* _WHAT IS EXPECTED_
Tell how many lines in the following entries include the word "viewtraff", giving the figure alone.

* _DATASET EXTRACT_
****************

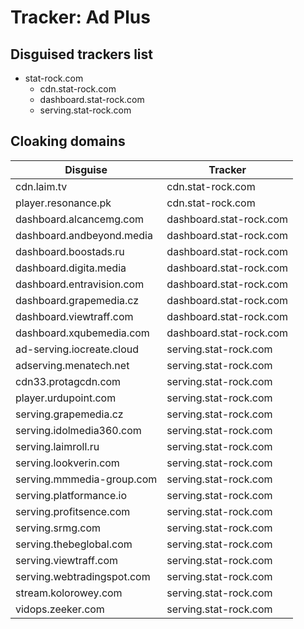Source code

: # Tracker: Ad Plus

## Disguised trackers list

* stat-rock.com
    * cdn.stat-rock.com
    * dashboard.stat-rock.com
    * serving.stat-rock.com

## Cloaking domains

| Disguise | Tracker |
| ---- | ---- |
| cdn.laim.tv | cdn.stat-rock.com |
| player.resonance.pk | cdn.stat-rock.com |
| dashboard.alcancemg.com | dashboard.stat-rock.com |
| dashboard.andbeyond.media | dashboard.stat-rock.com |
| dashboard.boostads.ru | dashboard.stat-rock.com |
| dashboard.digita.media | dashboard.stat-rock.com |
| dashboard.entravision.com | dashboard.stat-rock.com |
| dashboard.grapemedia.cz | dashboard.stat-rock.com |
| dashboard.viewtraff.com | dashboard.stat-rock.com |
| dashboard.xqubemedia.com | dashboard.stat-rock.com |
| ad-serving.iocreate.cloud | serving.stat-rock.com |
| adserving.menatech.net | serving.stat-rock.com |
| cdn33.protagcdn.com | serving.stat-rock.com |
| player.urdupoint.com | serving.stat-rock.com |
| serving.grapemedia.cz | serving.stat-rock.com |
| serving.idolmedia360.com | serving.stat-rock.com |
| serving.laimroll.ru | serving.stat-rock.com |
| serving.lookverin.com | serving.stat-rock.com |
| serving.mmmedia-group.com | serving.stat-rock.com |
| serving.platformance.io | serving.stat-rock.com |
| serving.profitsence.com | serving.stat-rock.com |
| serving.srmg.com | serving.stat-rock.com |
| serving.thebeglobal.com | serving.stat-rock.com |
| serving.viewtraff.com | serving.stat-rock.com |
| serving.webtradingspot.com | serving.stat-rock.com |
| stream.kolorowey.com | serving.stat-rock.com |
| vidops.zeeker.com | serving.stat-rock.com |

****************

* _TASK OUTPUT_
2